When you plan a research cruise in the winter in Oregon, there’s a good chance the weather will change your plans. That’s what happened to us this weekend.
We were finally able to get back out on the ocean on Monday afternoon and we drove south to the Umpqua Hydrographic line – a seven-hour trip. It was a rough ride and most people spent it in their bunks or in the lounge, where books flew off the shelves when we hit particularly rough spots.
The combined wave height, or the height of the swell plus the wind waves, was about 20-feet. At points, the ship was at about a 20-degree angle, according to members of the ships’ crew. We were also traveling in the trough, so waves were pounding against the side of the boat.
It was a relief to finally reach the first sampling station where operations resumed again on Monday night.
In addition to Goni’s team, which is studying the nutrients in the water, there are two other groups aboard the R/V Oceanus. Kipp Shearman, a physical oceanographer at OSU, is looking at the mixing process between the freshwater coming from the rivers and the coastal ocean water.
Shearman and his team have been deploying an instrument called a Vertical Microstructure Profiler, or VMP, to examine this mixing process on a very fine scale. They are also using an acoustic velocity sensor mounted on the CTD to measure small scale velocity changes in the water that can also tell them about the mixing that is going on.

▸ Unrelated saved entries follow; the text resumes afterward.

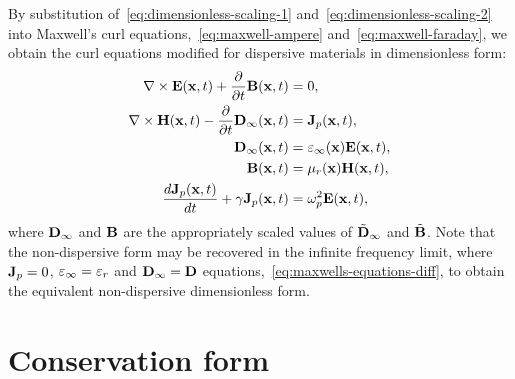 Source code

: By substitution of~\eqref{eq:dimensionless-scaling-1} and~\eqref{eq:dimensionless-scaling-2} into Maxwell's curl
equations,~\eqref{eq:maxwell-ampere} and~\eqref{eq:maxwell-faraday}, we obtain
the curl equations modified for dispersive materials in dimensionless form:
\begin{subequations}
  \label{eq:dimensionless-maxwell}
  \begin{align}
    \nabla \times \mathbf{E}(\mathbf{x},t) + \frac{\partial}{\partial t} \mathbf{B}(\mathbf{x}, t) &= 0, \\
    \nabla \times \mathbf{H}(\mathbf{x},t) - \frac{\partial}{\partial t}  \mathbf{D}_{\infty}(\mathbf{x}, t) &=  \mathbf{J}_p(\mathbf{x},t), \\
    \mathbf{D}_{\infty}(\mathbf{x},t) &= \varepsilon_{\infty}(\mathbf{x}) \mathbf{E}(\mathbf{x},t), \\
    \mathbf{B}(\mathbf{x},t) &= \mu_r(\mathbf{x}) \mathbf{H}(\mathbf{x},t), \\
    \frac{d \mathbf{J}_p(\mathbf{x},t)}{dt} + \gamma \mathbf{J}_p(\mathbf{x},t) &= \omega_p^2 \mathbf{E}(\mathbf{x},t),
  \end{align}
\end{subequations}
where $\mathbf{D}_{\infty}$ and $\mathbf{B}$ are the appropriately scaled values of $\tilde{\mathbf{D}}_{\infty}$ and
$\tilde{\mathbf{B}}$. Note that the non-dispersive form may be recovered in the infinite
frequency limit, where $\mathbf{J}_p = 0$, $\varepsilon_{\infty} = \varepsilon_r$ and $\mathbf{D}_{\infty} = \mathbf{D}$
equations,~\eqref{eq:maxwells-equations-diff}, to obtain the equivalent
non-dispersive dimensionless form.

\section{Conservation form}

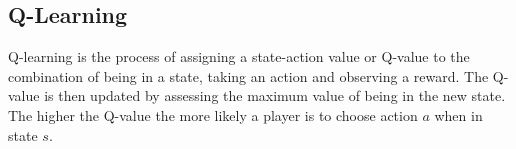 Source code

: \documentclass[a0,landscape]{a0poster}
\begin{document}
\begin{multicols}{3}
\section*{Q-Learning}
Q-learning is the process of assigning a state-action value or Q-value to the combination of being in a state, taking an action and observing a reward.
The Q-value is then updated by assessing the maximum value of being in the new state.
The higher the Q-value the more likely a player is to choose action $a$ when in state $s$.


\end{multicols}
\end{document}
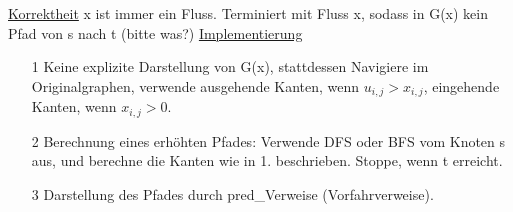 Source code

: \documentclass[a4paper]{article}
\begin{document}
\underline{Korrektheit} x ist immer ein Fluss. Terminiert mit Fluss x, sodass in G(x) kein Pfad von s nach t (bitte was?)
\underline{Implementierung} 
\begin{itemize}
\item[1] Keine explizite Darstellung von G(x), stattdessen Navigiere im Originalgraphen, verwende ausgehende Kanten, wenn $u_{i,j} > x_{i,j}$, eingehende Kanten, wenn $x_{i,j} > 0$.
\item[2] Berechnung eines erhöhten Pfades: Verwende DFS oder BFS vom Knoten s aus, und berechne die Kanten wie in 1. beschrieben. Stoppe, wenn t erreicht.
\item[3] Darstellung des Pfades durch pred\_Verweise (Vorfahrverweise).
\end{itemize} 
\end{document}

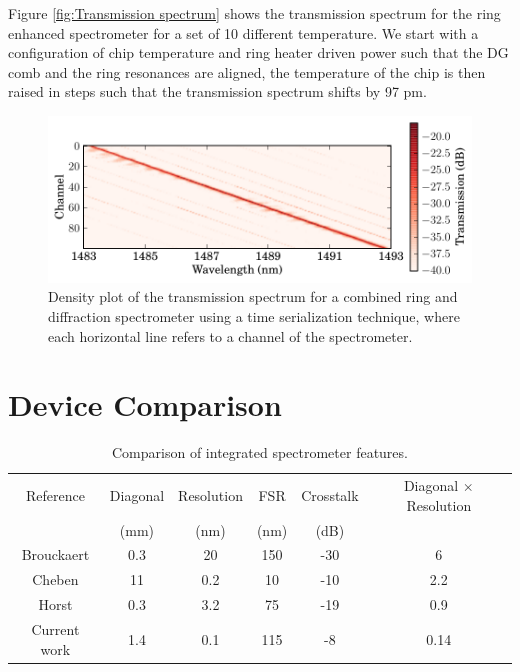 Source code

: \documentclass[12pt,twoside,english]{book}
\renewcommand{\~}{\perispomeni}%
\providecommand{\tabularnewline}{\\}
\numberwithin{equation}{section}
\numberwithin{figure}{section}
\begin{document}
Figure \ref{fig:Transmission spectrum} shows the transmission spectrum for the ring enhanced spectrometer for a set of 10 different temperature. We start with a configuration of chip temperature and ring heater driven power such that the DG comb and the ring resonances are aligned, the temperature of the chip is then raised in steps such that the transmission spectrum shifts by 97 pm.
%
\begin{figure}[h]
\noindent \begin{centering}
\includegraphics{graphs/hundred_density}
\par\end{centering}
\caption{Density plot of the transmission spectrum for a combined ring and diffraction spectrometer using a time serialization technique, where each horizontal line refers to a channel of the spectrometer.
\label{fig:transmission spectrum density}}
\end{figure}

\section{Device Comparison}
\begin{table}[h]
\begin{centering}
\begin{tabular}{cccccc}
\hline 
Reference & Diagonal & Resolution & FSR & Crosstalk & Diagonal $\times$ Resolution\tabularnewline
      & (mm)   & (nm)    & (nm) & (dB)   & 			  \tabularnewline
\hline
\hline 
Brouckaert\cite{Brouckaert:2007p82} & 0.3   & 20     & 150 & -30    & 6              \tabularnewline
Cheben\cite{Cheben:2007p133}   & 11    & 0.2    & 10  & -10    & 2.2             \tabularnewline
Horst\cite{Horst:2009p1764}   & 0.3   & 3.2    & 75  & -19    & 0.9             \tabularnewline
Current work\cite{Kyotoku:2010p786}    & 1.4   & 0.1    & 115 & -8    & 0.14            \tabularnewline
\hline
\end{tabular}\caption{Comparison of integrated spectrometer features.\label{table:device comparison}}
\par\end{centering}
\end{table}
\end{document}
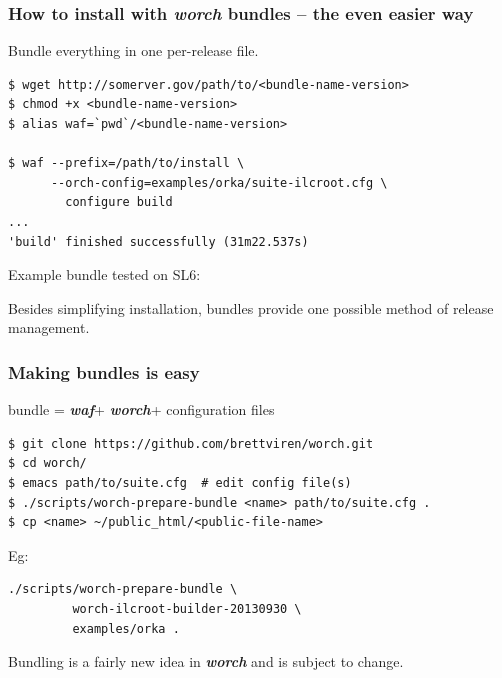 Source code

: \documentclass[xcolor=dvipsnames]{beamer}
\newcommand{\app}[1]{\textbf{\textit{#1}}\xspace}
\def\waf{\app{waf}}
\def\worch{\app{worch}}
\begin{document}
\begin{frame}[fragile]
  \frametitle{How to install with \worch{} bundles -- the even easier way}

  Bundle everything in one per-release file.

{\scriptsize
\begin{verbatim}
$ wget http://somerver.gov/path/to/<bundle-name-version>
$ chmod +x <bundle-name-version>
$ alias waf=`pwd`/<bundle-name-version>

$ waf --prefix=/path/to/install \
      --orch-config=examples/orka/suite-ilcroot.cfg \
        configure build
...
'build' finished successfully (31m22.537s)
\end{verbatim}
}

Example bundle tested on SL6:

Besides simplifying installation, bundles provide one possible method of release management.

\end{frame}

\begin{frame}[fragile]
  \frametitle{Making bundles is easy}

  \begin{center}
    bundle = \waf + \worch + configuration files    
  \end{center}

{
  \small
\begin{verbatim}
$ git clone https://github.com/brettviren/worch.git
$ cd worch/
$ emacs path/to/suite.cfg  # edit config file(s)
$ ./scripts/worch-prepare-bundle <name> path/to/suite.cfg .
$ cp <name> ~/public_html/<public-file-name>
\end{verbatim}
}

Eg:

\begin{verbatim}
./scripts/worch-prepare-bundle \
         worch-ilcroot-builder-20130930 \
         examples/orka .
\end{verbatim}

Bundling is a fairly new idea in \worch and is subject to change.

\end{frame}
\end{document}
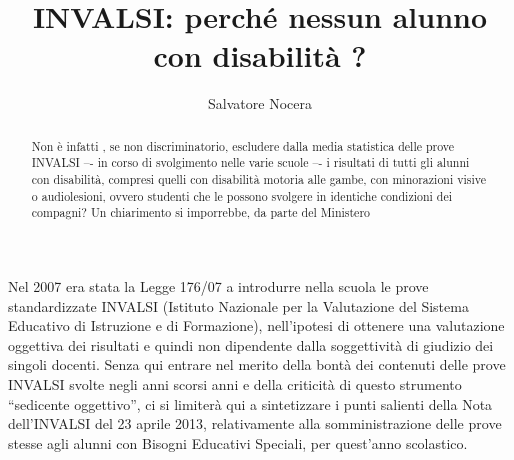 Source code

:\author{Salvatore Nocera}
\title{INVALSI: perché nessun alunno con disabilità ?}
\label{nocera150513}
\begin{abstract}
Non è infatti , se non discriminatorio, escludere dalla media statistica delle prove INVALSI –- in corso di svolgimento nelle varie scuole –- i risultati di tutti gli alunni con disabilità, compresi quelli con disabilità motoria alle gambe, con minorazioni visive o audiolesioni, ovvero studenti che le possono svolgere in identiche condizioni dei compagni? Un chiarimento si imporrebbe, da parte del Ministero
\end{abstract}
\maketitle
{}
Nel 2007 era stata la Legge 176/07 a introdurre nella scuola le prove standardizzate INVALSI (Istituto Nazionale per la Valutazione del Sistema Educativo di Istruzione e di Formazione), nell'ipotesi di ottenere una valutazione oggettiva dei risultati e quindi non dipendente dalla soggettività di giudizio dei singoli docenti.
Senza qui entrare nel merito della bontà dei contenuti delle prove INVALSI svolte negli anni scorsi anni e della criticità di questo strumento “sedicente oggettivo”, ci si limiterà qui a sintetizzare i punti salienti della Nota dell'INVALSI del 23 aprile 2013, relativamente alla somministrazione delle prove stesse agli alunni con Bisogni Educativi Speciali, per quest'anno scolastico.

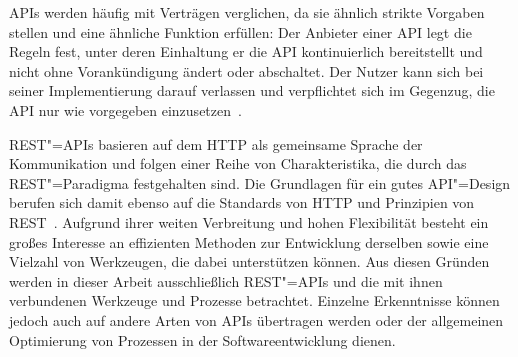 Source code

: \acp{API} werden häufig mit Verträgen verglichen, da sie ähnlich strikte Vorgaben stellen und eine ähnliche Funktion erfüllen:
Der Anbieter einer \ac{API} legt die Regeln fest, unter deren Einhaltung er die \ac{API} kontinuierlich bereitstellt und nicht ohne Vorankündigung ändert oder abschaltet.
Der Nutzer kann sich bei seiner Implementierung darauf verlassen und verpflichtet sich im Gegenzug, die \ac{API} nur wie vorgegeben einzusetzen~\cites{ope23a}[1627]{cha21}.

\acs{REST}"=\acp{API} basieren auf dem \acf{HTTP} als gemeinsame Sprache der Kommunikation und folgen einer Reihe von Charakteristika, die durch das \ac{REST}"=Paradigma festgehalten sind.
Die Grundlagen für ein gutes \ac{API}"=Design berufen sich damit ebenso auf die Standards von \ac{HTTP} und Prinzipien von \ac{REST}~\cite[1628]{cha21}.
Aufgrund ihrer weiten Verbreitung und hohen Flexibilität besteht ein großes Interesse an effizienten Methoden zur Entwicklung derselben sowie eine Vielzahl von Werkzeugen, die dabei unterstützen können.
Aus diesen Gründen werden in dieser Arbeit ausschließlich \acs{REST}"=\acp{API} und die mit ihnen verbundenen Werkzeuge und Prozesse betrachtet.
Einzelne Erkenntnisse können jedoch auch auf andere Arten von \acp{API} übertragen werden oder der allgemeinen Optimierung von Prozessen in der Softwareentwicklung dienen. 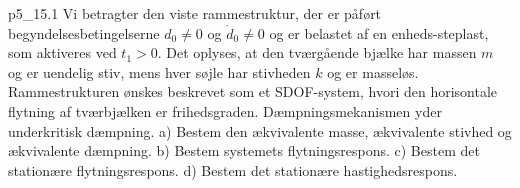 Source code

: 
\begin{problemwithimage}{p5_1}{5.1}
  Vi betragter den viste rammestruktur, der er påført begyndelsesbetingelserne $d_0 \neq 0$ og $\dot{d}_0 \neq  0$ og er belastet af en enheds-steplast, som aktiveres ved $t_1 > 0$. 
  Det oplyses, at den tværgående bjælke har massen $m$ og er uendelig stiv, mens hver søjle har stivheden $k$ og er masseløs.
  Rammestrukturen ønskes beskrevet som et SDOF-system, hvori den horisontale flytning af tværbjælken er frihedsgraden.
  Dæmpningsmekanismen yder underkritisk dæmpning.
  a) Bestem den ækvivalente masse, ækvivalente stivhed og ækvivalente dæmpning.
  b) Bestem systemets flytningsrespons.
  c) Bestem det stationære flytningsrespons.
  d) Bestem det stationære hastighedsrespons.
\end{problemwithimage}


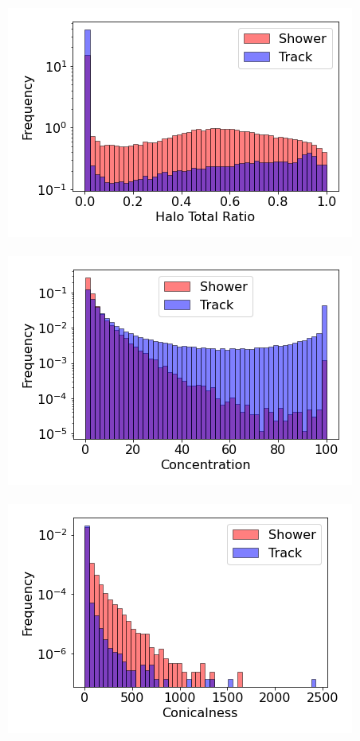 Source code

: \begin{figure}[hb!]
        \centering
        \begin{subfigure}[b]{0.45\textwidth}
            \centering
            \includegraphics[width=\textwidth]{Feature_Halo_Total_Ratio}
            \caption{}%
        \end{subfigure}
        \hfill
        \begin{subfigure}[b]{0.45\textwidth}  
            \centering 
            \includegraphics[width=\textwidth]{Feature_Concentration}
            \caption{}%
        \end{subfigure}
        \hfill
        \begin{subfigure}[b]{0.45\textwidth}  
            \centering 
            \includegraphics[width=\textwidth]{Feature_Conicalness}

\end{subfigure}
\end{figure}

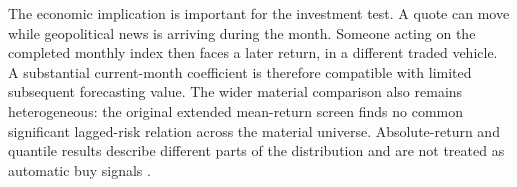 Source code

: 
The economic implication is important for the investment test. A quote can move while geopolitical news is arriving during the month. Someone acting on the completed monthly index then faces a later return, in a different traded vehicle. A substantial current-month coefficient is therefore compatible with limited subsequent forecasting value. The wider material comparison also remains heterogeneous: the original extended mean-return screen finds no common significant lagged-risk relation across the material universe. Absolute-return and quantile results describe different parts of the distribution and are not treated as automatic buy signals \citep{koenker1978}.
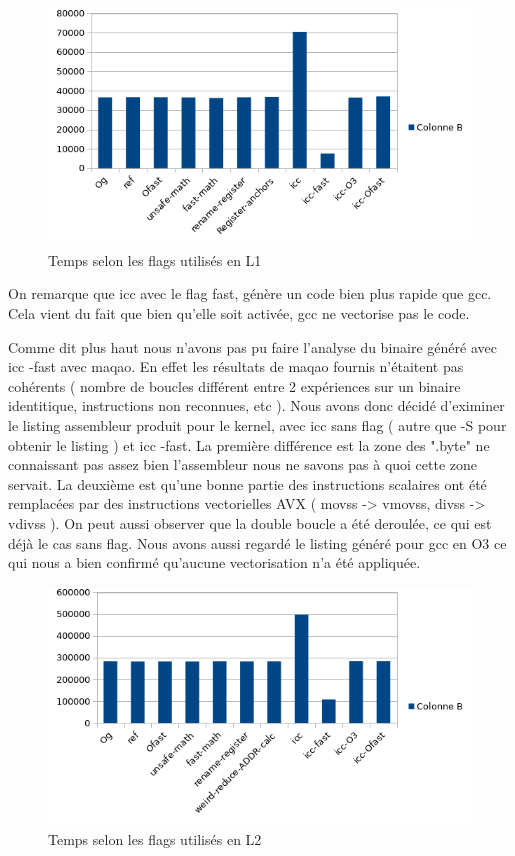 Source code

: \documentclass{report}
\begin{document}
\newpage
   \begin{figure}[ht!]
        \centering
        \includegraphics[width=120mm]{MEDIA/time_L1.png}
        \caption{Temps selon les flags utilisés en L1}
    \end{figure}
On remarque que icc avec le flag fast, génère un code bien plus rapide que gcc.
Cela vient du fait que bien qu'elle soit activée, gcc ne vectorise pas le code.

Comme dit plus haut nous n'avons pas pu faire l'analyse du binaire généré avec icc -fast avec maqao. En effet les résultats de maqao fournis n'étaitent pas cohérents 
( nombre de boucles différent entre 2 expériences sur un binaire identitique, instructions non reconnues, etc ). Nous avons donc décidé d'eximiner le listing assembleur produit pour le kernel,
 avec icc sans flag ( autre que -S pour obtenir le listing ) et icc -fast. La première différence est la zone des ".byte" ne connaissant pas assez bien l'assembleur nous ne savons pas à quoi cette zone servait.
La deuxième est qu'une bonne partie des instructions scalaires ont été remplacées par des instructions vectorielles AVX
( movss -> vmovss, divss -> vdivss ). On peut aussi observer que la double boucle a été deroulée, ce qui est déjà le cas sans flag. Nous avons aussi regardé le listing généré pour gcc en O3 ce qui nous a bien confirmé qu'aucune vectorisation n'a été appliquée. 
\newpage
   \begin{figure}[ht!]
        \centering
        \includegraphics[width=120mm]{MEDIA/Resultat_TEST_L2.png}
        \caption{Temps selon les flags utilisés en L2}
    \end{figure}
\end{document}
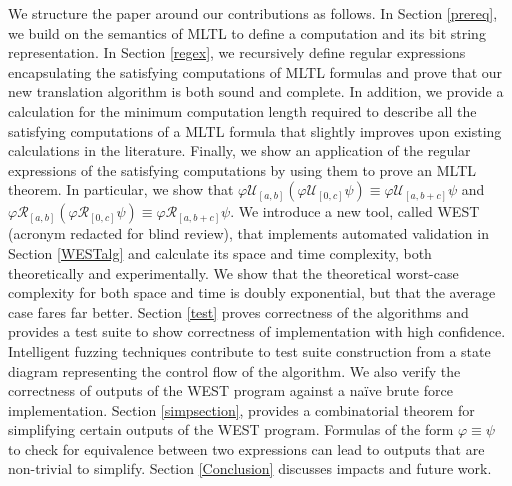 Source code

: \documentclass[runningheads]{llncs}
\renewcommand{\phi}{\varphi}
\begin{document}
We structure the paper around our contributions as follows. In Section \ref{prereq}, we build on the semantics of MLTL to define a computation and its bit string representation. %
%
In Section \ref{regex}, we recursively define regular expressions encapsulating the satisfying computations of MLTL formulas and prove that our new translation algorithm is both sound and complete. In addition, we provide a calculation for the minimum computation length required to describe all the satisfying computations of a MLTL formula that slightly improves upon existing calculations in the literature. Finally, we show an application of the regular expressions of the satisfying computations by using them to prove an MLTL theorem. In particular, we show that $\phi\mathcal{U}_{[a,b]}(\phi\mathcal{U}_{[0,c]}\psi) \equiv \phi\mathcal{U}_{[a,b+c]}\psi$ and $\phi\mathcal{R}_{[a,b]}(\phi\mathcal{R}_{[0,c]}\psi) \equiv \phi\mathcal{R}_{[a,b+c]}\psi$.
%
We introduce a new tool, called WEST (acronym redacted for blind review), that implements automated validation in Section \ref{WESTalg}
and calculate its space and time complexity, both theoretically and experimentally. We show that the theoretical worst-case complexity for both space and time is doubly exponential, but that the average case fares far better.
%
Section \ref{test} proves correctness of the algorithms and provides a test suite to show correctness of implementation with high confidence. Intelligent fuzzing techniques contribute to test suite construction from a state diagram representing the control flow of the algorithm. We also verify the correctness of outputs of the WEST program against a na\"ive brute force implementation.
%
Section \ref{simpsection}, provides a combinatorial theorem for simplifying certain outputs of the WEST program. Formulas of the form $\phi \equiv \psi$ to check for equivalence between two expressions can lead to outputs that are non-trivial to simplify. Section \ref{Conclusion} discusses impacts and future work. 

\vspace{-0.1in}
\end{document}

This information about the mixing process can help scientists figure out where the material and nutrients from the river are going in the ocean. It also allows them to tell if the freshwater coming from the rivers forms a lens of less-dense water on top of the salty ocean water. The researchers think that this lens allows phytoplankton to be at the surface, where there is enough light to photosynthesize. Without the upwelling of water that occurs in the summer, this freshwater lens could be helping to drive phytoplankton growth, and productivity, during the winter.